One of Australia’s biggest and most ambitious energy investors, Quinbrook Infrastructure Partners, says it is now back in the Australian market, with “renewed” hope for renewables and storage after the switch in governments from the Coalition to Labor.
Quinbrook has focused most of its $US2.5 billion of investments on international markets in recent years, particularly the US and the UK, but says there are “phenomenal” opportunities in Australia if the market and policy settings are right.
Among them are what co-founder and CEO David Scaysbrook describes as the biggest battery to be given planning approval on the east coast, and huge opportunities in green hydrogen and green industrial hubs.
But he also gave a withering assessment of the policies of the previous Coalition government, particularly the flagship policy of Angus Taylor – Underwriting New Generation Investment – that went absolutely nowhere, and was one of the reasons Quinbrook was focused overseas.

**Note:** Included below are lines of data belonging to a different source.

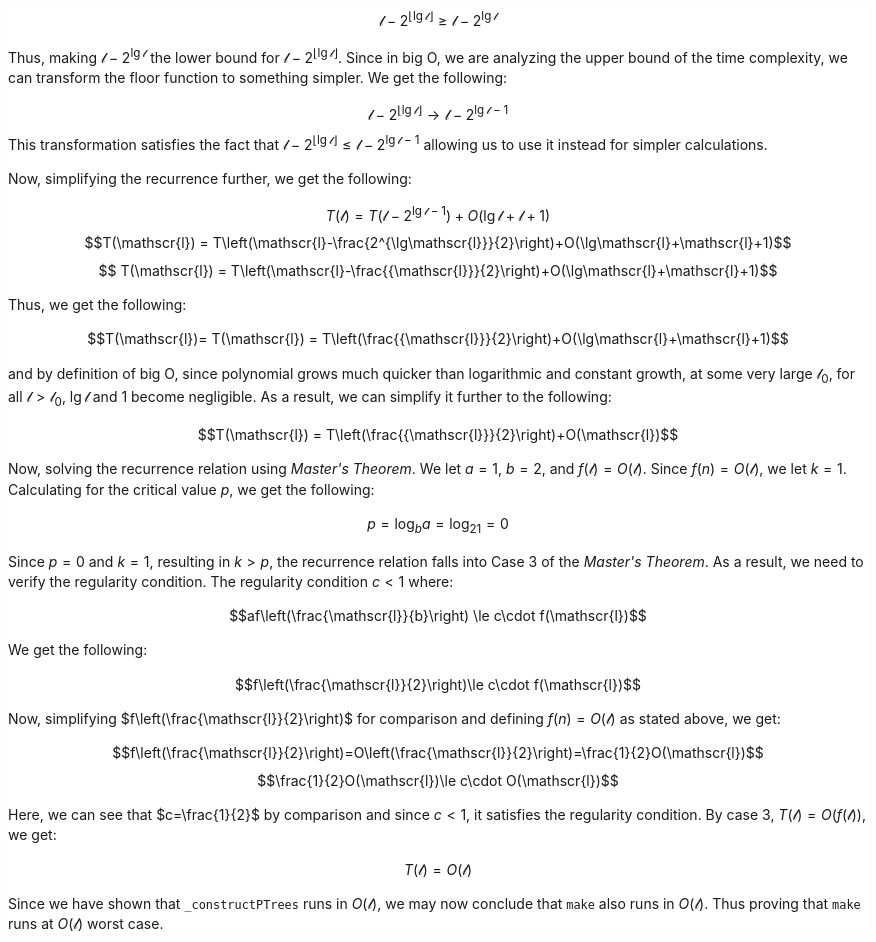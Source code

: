 $$\mathscr{l}-2^{\lfloor\lg\mathscr{l}\rfloor}\ge\mathscr{l}-2^{\lg \mathscr{l}}$$

 Thus, making $\mathscr{l}-2^{\lg \mathscr{l}}$ the lower bound for $\mathscr{l}-2^{\lfloor\lg\mathscr{l}\rfloor}$. Since in big O, we are analyzing the upper bound of the time complexity, we can transform the floor function to something simpler. We get the following:

$$\mathscr{l}-2^{\lfloor\lg\mathscr{l}\rfloor} \rightarrow \mathscr{l}-2^{\lg\mathscr{l}-1}$$
This transformation satisfies the fact that $\mathscr{l}-2^{\lfloor\lg\mathscr{l}\rfloor} \le \mathscr{l}-2^{\lg\mathscr{l}-1}$ allowing us to use it instead for simpler calculations. 

Now, simplifying the recurrence further, we get the following:

$$T(\mathscr{l}) = T(\mathscr{l}-2^{\lg\mathscr{l}-1})+O(\lg\mathscr{l}+\mathscr{l}+1)$$
$$T(\mathscr{l}) = T\left(\mathscr{l}-\frac{2^{\lg\mathscr{l}}}{2}\right)+O(\lg\mathscr{l}+\mathscr{l}+1)$$
$$ T(\mathscr{l}) = T\left(\mathscr{l}-\frac{{\mathscr{l}}}{2}\right)+O(\lg\mathscr{l}+\mathscr{l}+1)$$

Thus, we get the following:

$$T(\mathscr{l})=  T(\mathscr{l}) = T\left(\frac{{\mathscr{l}}}{2}\right)+O(\lg\mathscr{l}+\mathscr{l}+1)$$

and by definition of big O, since polynomial grows much quicker than logarithmic and constant growth, at some very large $\mathscr{l}_0$, for all $\mathscr{l}>\mathscr{l}_0$, $\lg{\mathscr{l}}$ and $1$ become negligible. As a result, we can simplify it further to the following:

$$T(\mathscr{l}) = T\left(\frac{{\mathscr{l}}}{2}\right)+O(\mathscr{l})$$

Now, solving the recurrence relation using *Master's Theorem*. We let $a=1$, $b=2$, and $f(\mathscr{l}) = O(\mathscr{l})$.
Since $f(n) = O(\mathscr{l})$, we let $k=1$. Calculating for the critical value $p$, we get the following:

$$p=\log_{b}{a}=\log_21=0$$

Since $p=0$ and $k=1$, resulting in $k>p$, the recurrence relation falls into Case 3 of the *Master's Theorem*. As a result, we need to verify the regularity condition. The regularity condition $c<1$ where:

$$af\left(\frac{\mathscr{l}}{b}\right) \le c\cdot f(\mathscr{l})$$

We get the following:

$$f\left(\frac{\mathscr{l}}{2}\right)\le c\cdot f(\mathscr{l})$$

Now, simplifying $f\left(\frac{\mathscr{l}}{2}\right)$ for comparison and defining $f(n)=O(\mathscr{l})$ as stated above, we get:

$$f\left(\frac{\mathscr{l}}{2}\right)=O\left(\frac{\mathscr{l}}{2}\right)=\frac{1}{2}O(\mathscr{l})$$
$$\frac{1}{2}O(\mathscr{l})\le c\cdot O(\mathscr{l})$$

Here, we can see that $c=\frac{1}{2}$ by comparison and  since $c<1$, it satisfies the regularity condition. By case 3, $T(\mathscr{l})=O(f(\mathscr{l}))$, we get:

$$T(\mathscr{l})=O(\mathscr{l})$$

Since we have shown that `_constructPTrees` runs in $O(\mathscr{l})$, we may now conclude that `make` also runs in $O(\mathscr{l})$. Thus proving that `make` runs at $O(\mathscr{l})$ worst case.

“We gave up,” Scaysbrook told journalists at a briefing on Tuesday. Quinbrook had a peaking gas project in Queensland’s Lockyer Valley nominated as one of the 12 shortlisted projects in the first few months of Taylor’s rule, but found it impossible to negotiate a deal.
“Our project was first cab off the rank with the UNGI scheme,” Scaysbrook says.
“We just got buried in bureaucracy. We just couldn’t really make progress on extracting commercial terms from the government that were consistent with UNGI and … there was just diametrically opposed positions on what we were trying to achieve together.
“We just really gave up hope that we could get there.”
Quinbrook was not alone. None of the 12 shortlisted projects – which included half a dozen pumped hydro projects – ever signed a deal. Taylor focused instead on Snowy Hydro’s Kurri Kurri gas project in NSW which is widely regarded as an expensive white elephant.
Scaysbrook’s comments are yet another testament to the complete failure of Taylor’s period as energy minister – nearly four years where he presented nothing more than a policy and market bollard to new investment.
Scaysbrook says he is now looking to shift capital back to Australia, much more than the mere 10 per cent that has been allocated. He sees Australia and the UK as the two most prospective markets.
But his major concern about Australia is the “dysfunctional” National Electricity Market, which he says is not fit for purpose for a transition to renewables and storage.
He favours a “capacity market” that supports flexible capacity similar to that in the UK, where the company is building that country’s biggest solar and battery storage project, and where the last of its coal fired power stations will be closed within three years.
After its frustrations with Taylor’s failed UNGI program, Quinbrook has changed the focus of the Lockyer project from gas to battery storage, and has approval for up to 800MW of battery capacity.
Quinbrook is now calling for either equity partners or off-takers for the project. He suspects it will suit a “legacy” utility looking for fast-ramping, dispatchable capacity.
“Batteries are getting cheaper and more efficient (than gas),” he says. “I think (Lockyer Valley) is in an ideal position to take advantage of those changes and trends in the market over time.”
As for renewables in Australia, Scaysbrook says installations need to treble to meet Labor’s assumptions of an 82 per cent renewables share by 2030, but the market needs certainty in the policy details.
“The compound rate of growth that (that target) implies is extraordinary … it’s more than anywhere in world. A huge amount of capital has to be deployed,” he said.
“We are at a tipping point. The scale of these projects are in the multiple of billions of new investment … in large scale new industrial complexes for domestic consumption and for export.”
But there are headwinds in the short term. Despite recent price falls, the cost of renewables components, and for battery storage has jumped significantly because of global supply constraints.
“We’re seeing record price increases in the cost of the equipment, solar modules in particular,” he says, echoing the findings of anew report from QBoz that points to substantial increases in the costs of building wind and solar farms.
“Battery prices in the last 12 months have increased by nearly 50% solar module costs, depending on where you’re sourcing from, anywhere between 30 and 40%.
“Our view is we will not see significant abatement of those cost trends for the next two to three years. And so it’s not a temporary aberration.
“So the challenge that we have is, not only are we facing a mountain in terms of of sheer scale or volume of capital deployment, we’re doing that at a time when we’ve got significant supply chain challenges.
“It’s not a great time to be buying significant volumes of new renewable energy equipment, particularly if we suffer any further weakness in the Australian dollar.”